» WHAT YOU NEED TO DO: Please output exactly the part of the records below that opens with the line containing "install -r requirements.txt:*" and closes with the line containing "- Objects such", both lines included, and nothing else.

» SOURCE RECORDS:
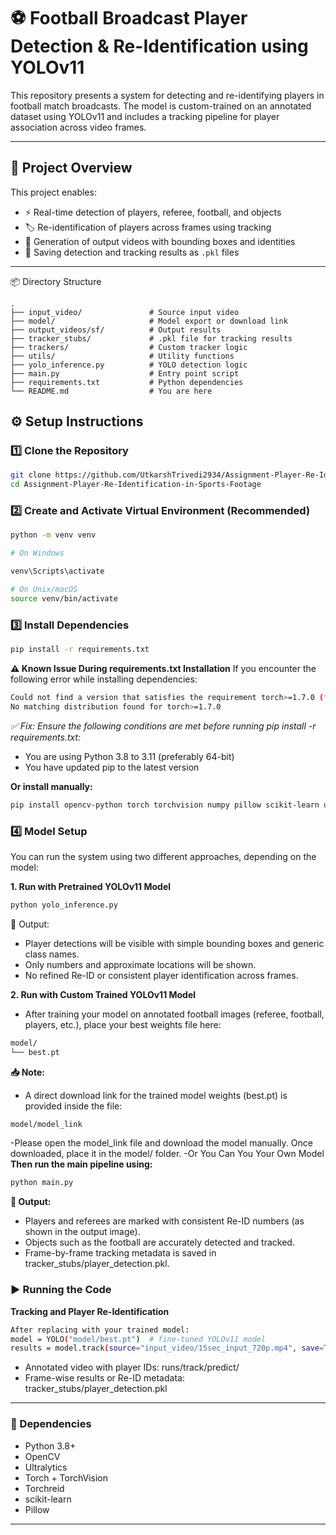 # ⚽ Football Broadcast Player Detection & Re-Identification using YOLOv11

This repository presents a system for detecting and re-identifying players in football match broadcasts. The model is custom-trained on an annotated dataset using YOLOv11 and includes a tracking pipeline for player association across video frames.

---
## 📂 Project Overview

This project enables:
- ⚡ Real-time detection of players, referee, football, and objects
- 🏷️ Re-identification of players across frames using tracking
- 🎥 Generation of output videos with bounding boxes and identities
- 📁 Saving detection and tracking results as `.pkl` files

---

📦 Directory Structure
```
.
├── input_video/               # Source input video
├── model/                     # Model export or download link
├── output_videos/sf/          # Output results
├── tracker_stubs/             # .pkl file for tracking results
├── trackers/                  # Custom tracker logic
├── utils/                     # Utility functions
├── yolo_inference.py          # YOLO detection logic
├── main.py                    # Entry point script
├── requirements.txt           # Python dependencies
└── README.md                  # You are here
```
## ⚙️ Setup Instructions

### 1️⃣ Clone the Repository
```bash
git clone https://github.com/UtkarshTrivedi2934/Assignment-Player-Re-Identification-in-Sports-Footage.git
cd Assignment-Player-Re-Identification-in-Sports-Footage
```
### 2️⃣ Create and Activate Virtual Environment (Recommended)

```bash
python -m venv venv

# On Windows

venv\Scripts\activate

# On Unix/macOS
source venv/bin/activate
```
### 3️⃣ Install Dependencies
```bash
pip install -r requirements.txt
```
**⚠️ Known Issue During requirements.txt Installation**
If you encounter the following error while installing dependencies:
```bash
Could not find a version that satisfies the requirement torch>=1.7.0 (from ultralytics->-r requirements.txt)
No matching distribution found for torch>=1.7.0
```
*✅ Fix: Ensure the following conditions are met before running pip install -r requirements.txt:*

- You are using Python 3.8 to 3.11 (preferably 64-bit)
- You have updated pip to the latest version

**Or install manually:**
```bash
pip install opencv-python torch torchvision numpy pillow scikit-learn ultralytics
```

### 4️⃣ Model Setup

You can run the system using two different approaches, depending on the model:

**1. Run with Pretrained YOLOv11 Model**

```bash
python yolo_inference.py
```
📌 Output:

- Player detections will be visible with simple bounding boxes and generic class names.
- Only numbers and approximate locations will be shown.
- No refined Re-ID or consistent player identification across frames.
  
**2. Run with Custom Trained YOLOv11 Model**
- After training your model on annotated football images (referee, football, players, etc.), place your best weights file here:
```bash
model/
└── best.pt
```
**📥 Note:**
- A direct download link for the trained model weights (best.pt) is provided inside the file:
```bash
model/model_link
```
-Please open the model_link file and download the model manually. Once downloaded, place it in the model/ folder.
-Or You Can You Your Own Model
**Then run the main pipeline using:**
```bash
python main.py
```
**📌 Output:**

- Players and referees are marked with consistent Re-ID numbers (as shown in the output image).
- Objects such as the football are accurately detected and tracked.
- Frame-by-frame tracking metadata is saved in tracker_stubs/player_detection.pkl.


### ▶️ Running the Code

**Tracking and Player Re-Identification**

```bash
After replacing with your trained model:
model = YOLO("model/best.pt")  # fine-tuned YOLOv11 model
results = model.track(source="input_video/15sec_input_720p.mp4", save=True, persist=True)

```
- Annotated video with player IDs: runs/track/predict/
- Frame-wise results or Re-ID metadata: tracker_stubs/player_detection.pkl
---

### 🧾 Dependencies
- Python 3.8+
- OpenCV
- Ultralytics
- Torch + TorchVision
- Torchreid
- scikit-learn
- Pillow

---
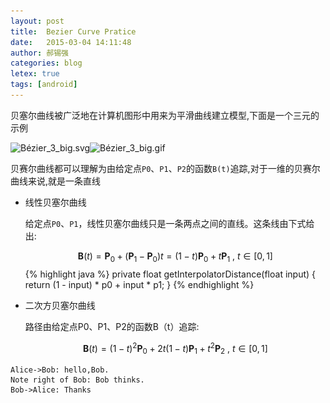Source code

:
 ```yaml
---
layout: post
title:  Bezier Curve Pratice
date:   2015-03-04 14:11:48
author: 郝锡强
categories: blog
letex: true
tags: [android]
---
```

贝塞尔曲线被广泛地在计算机图形中用来为平滑曲线建立模型,下面是一个三元的示例

![Bézier_3_big.svg](/source/images/blog/Bézier_3_big.svg.png)![Bézier_3_big.gif](/source/images/blog/Bézier_3_big.gif)
<!-- more -->
贝赛尔曲线都可以理解为由给定点`P0`、`P1`、`P2`的函数`B(t)`追踪,对于一维的贝赛尔曲线来说,就是一条直线

* 线性贝塞尔曲线

	给定点`P0`、`P1`，线性贝塞尔曲线只是一条两点之间的直线。这条线由下式给出:
	
	$$\mathbf{B}(t)=\mathbf{P}_0 + (\mathbf{P}_1-\mathbf{P}_0)t=(1-t)\mathbf{P}_0 + t\mathbf{P}_1 \mbox{ , } t \in [0,1]$$
	{% highlight java %}
private float getInterpolatorDistance(float input) {
    return (1 - input) * p0 + input * p1;
}
{% endhighlight %}

* 二次方贝塞尔曲线

	路径由给定点P0、P1、P2的函数B（t）追踪:
	
	$$\mathbf{B}(t) = (1 - t)^{2}\mathbf{P}_0 + 2t(1 - t)\mathbf{P}_1 + t^{2}\mathbf{P}_2 \mbox{ , } t \in [0,1]$$
	
	
	
```seq
Alice->Bob: hello,Bob.
Note right of Bob: Bob thinks.
Bob->Alice: Thanks
```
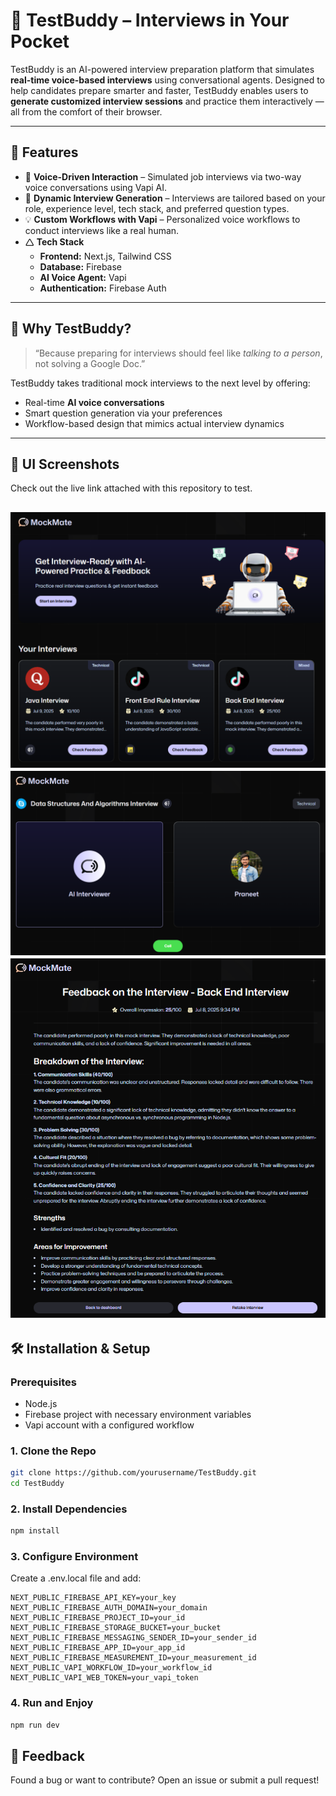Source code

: # 🧠 TestBuddy – Interviews in Your Pocket

TestBuddy is an AI-powered interview preparation platform that simulates **real-time voice-based interviews** using conversational agents. Designed to help candidates prepare smarter and faster, TestBuddy enables users to **generate customized interview sessions** and practice them interactively — all from the comfort of their browser.

---

## 🚀 Features

- 🎤 **Voice-Driven Interaction** – Simulated job interviews via two-way voice conversations using Vapi AI.
- 🧹 **Dynamic Interview Generation** – Interviews are tailored based on your role, experience level, tech stack, and preferred question types.
- 💡 **Custom Workflows with Vapi** – Personalized voice workflows to conduct interviews like a real human.
- 🛆 **Tech Stack**
  - **Frontend:** Next.js, Tailwind CSS
  - **Database:** Firebase
  - **AI Voice Agent:** Vapi
  - **Authentication:** Firebase Auth
---

## 🌟 Why TestBuddy?

> “Because preparing for interviews should feel like *talking to a person*, not solving a Google Doc.”

TestBuddy takes traditional mock interviews to the next level by offering:
- Real-time **AI voice conversations**
- Smart question generation via your preferences
- Workflow-based design that mimics actual interview dynamics

---

## 📸 UI Screenshots

Check out the live link attached with this repository to test.

![HomePage](/public/screenshot1.png)  
![InterviewPage](/public/screenshot2.png)  
![FeedbackPage](/public/screenshot3.png)  
---

## 🛠️ Installation & Setup

### Prerequisites
- Node.js
- Firebase project with necessary environment variables
- Vapi account with a configured workflow

### 1. Clone the Repo

```bash
git clone https://github.com/yourusername/TestBuddy.git
cd TestBuddy
```
### 2. Install Dependencies

```bash
npm install
```

### 3. Configure Environment
Create a .env.local file and add:
```
NEXT_PUBLIC_FIREBASE_API_KEY=your_key
NEXT_PUBLIC_FIREBASE_AUTH_DOMAIN=your_domain
NEXT_PUBLIC_FIREBASE_PROJECT_ID=your_id
NEXT_PUBLIC_FIREBASE_STORAGE_BUCKET=your_bucket
NEXT_PUBLIC_FIREBASE_MESSAGING_SENDER_ID=your_sender_id
NEXT_PUBLIC_FIREBASE_APP_ID=your_app_id
NEXT_PUBLIC_FIREBASE_MEASUREMENT_ID=your_measurement_id
NEXT_PUBLIC_VAPI_WORKFLOW_ID=your_workflow_id
NEXT_PUBLIC_VAPI_WEB_TOKEN=your_vapi_token
```

### 4. Run and Enjoy
```bash
npm run dev
```

## 💬 Feedback
Found a bug or want to contribute?
Open an issue or submit a pull request!

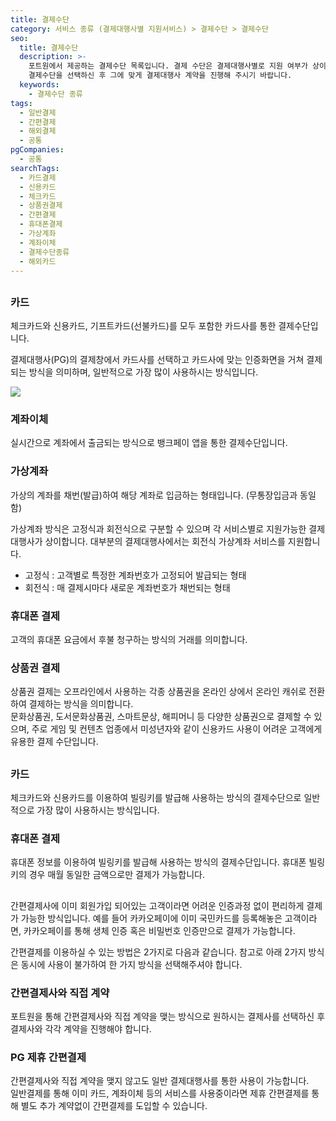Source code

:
 ```yaml
---
title: 결제수단
category: 서비스 종류 (결제대행사별 지원서비스) > 결제수단 > 결제수단
seo:
  title: 결제수단
  description: >-
    포트원에서 제공하는 결제수단 목록입니다. 결제 수단은 결제대행사별로 지원 여부가 상이하므로, 결제대행사를 고르기 전 사용하고자 하는
    결제수단을 선택하신 후 그에 맞게 결제대행사 계약을 진행해 주시기 바랍니다.
  keywords:
    - 결제수단 종류
tags:
  - 일반결제
  - 간편결제
  - 해외결제
  - 공통
pgCompanies:
  - 공통
searchTags:
  - 카드결제
  - 신용카드
  - 체크카드
  - 상품권결제
  - 간편결제
  - 휴대폰결제
  - 가상계좌
  - 계좌이체
  - 결제수단종류
  - 해외카드
---
```


<Callout content="포트원에서 제공 드리는 결제수단을 안내드립니다. 결제대행사별로 지원가능한 결제수단이 상이합니다.
결제대행사 선택시 이용하실 결제수단을 기준으로 결정하실 수도 있습니다." />

## <Highlight text="일반결제" />

### **카드**

체크카드와 신용카드, 기프트카드(선불카드)를 모두 포함한 카드사를 통한 결제수단입니다.

결제대행사(PG)의 결제창에서 카드사를 선택하고 카드사에 맞는 인증화면을 거쳐 결제되는 방식을 의미하며, 일반적으로 가장 많이 사용하시는 방식입니다.

![](/uploads/결제수단/결제수단-종류/일반인증결제demo.gif)

### **계좌이체**

실시간으로 계좌에서 출금되는 방식으로 뱅크페이 앱을 통한 결제수단입니다.





### **가상계좌**

가상의 계좌를 채번(발급)하여 해당 계좌로 입금하는 형태입니다. (무통장입금과 동일함)

가상계좌 방식은 고정식과 회전식으로 구분할 수 있으며 각 서비스별로 지원가능한 결제대행사가 상이합니다.
대부분의 결제대행사에서는 회전식 가상계좌 서비스를 지원합니다.

- 고정식 : 고객별로 특정한 계좌번호가 고정되어 발급되는 형태
- 회전식 : 매 결제시마다 새로운 계좌번호가 채번되는 형태



### **휴대폰 결제**

고객의 휴대폰 요금에서 후불 청구하는 방식의 거래를 의미합니다.





### **상품권 결제**

상품권 결제는 오프라인에서 사용하는 각종 상품권을 온라인 상에서 온라인 캐쉬로 전환하여 결제하는 방식을 의미합니다.\
문화상품권, 도서문화상품권, 스마트문상, 해피머니 등 다양한 상품권으로 결제할 수 있으며, 주로 게임 및 컨텐츠 업종에서 미성년자와 같이 신용카드 사용이 어려운 고객에게 유용한 결제 수단입니다.

## <Highlight text="정기결제" />

### **카드**

체크카드와 신용카드를 이용하여 빌링키를 발급해 사용하는 방식의 결제수단으로 일반적으로 가장 많이 사용하시는 방식입니다.

### **휴대폰 결제**

휴대폰 정보를 이용하여 빌링키를 발급해 사용하는 방식의 결제수단입니다. 휴대폰 빌링키의 경우 매월 동일한 금액으로만 결제가 가능합니다.

## <Highlight text="간편결제" />

간편결제사에 이미 회원가입 되어있는 고객이라면 어려운 인증과정 없이 편리하게 결제가 가능한 방식입니다. 예를 들어 카카오페이에 이미 국민카드를 등록해놓은 고객이라면, 카카오페이를 통해 생체 인증 혹은 비밀번호 인증만으로 결제가 가능합니다.

간편결제를 이용하실 수 있는 방법은 2가지로 다음과 같습니다. 참고로 아래 2가지 방식은 동시에 사용이 불가하여 한 가지 방식을 선택해주셔야 합니다.

### **간편결제사와 직접 계약**

포트원을 통해 간편결제사와 직접 계약을 맺는 방식으로 원하시는 결제사를 선택하신 후 결제사와 각각 계약을 진행해야 합니다.

### **PG 제휴 간편결제**

간편결제사와 직접 계약을 맺지 않고도 일반 결제대행사를 통한 사용이 가능합니다.\
일반결제를 통해 이미 카드, 계좌이체 등의 서비스를 사용중이라면 제휴 간편결제를 통해 별도 추가 계약없이 간편결제를 도입할 수 있습니다.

» PROBLEM SOLUTION:
*✅ Fix: Ensure the following conditions are met before running pip install -r requirements.txt:*

- You are using Python 3.8 to 3.11 (preferably 64-bit)
- You have updated pip to the latest version

**Or install manually:**
```bash
pip install opencv-python torch torchvision numpy pillow scikit-learn ultralytics
```

### 4️⃣ Model Setup

You can run the system using two different approaches, depending on the model:

**1. Run with Pretrained YOLOv11 Model**

```bash
python yolo_inference.py
```
📌 Output:

- Player detections will be visible with simple bounding boxes and generic class names.
- Only numbers and approximate locations will be shown.
- No refined Re-ID or consistent player identification across frames.
  
**2. Run with Custom Trained YOLOv11 Model**
- After training your model on annotated football images (referee, football, players, etc.), place your best weights file here:
```bash
model/
└── best.pt
```
**📥 Note:**
- A direct download link for the trained model weights (best.pt) is provided inside the file:
```bash
model/model_link
```
-Please open the model_link file and download the model manually. Once downloaded, place it in the model/ folder.
-Or You Can You Your Own Model
**Then run the main pipeline using:**
```bash
python main.py
```
**📌 Output:**

- Players and referees are marked with consistent Re-ID numbers (as shown in the output image).
- Objects such as the football are accurately detected and tracked.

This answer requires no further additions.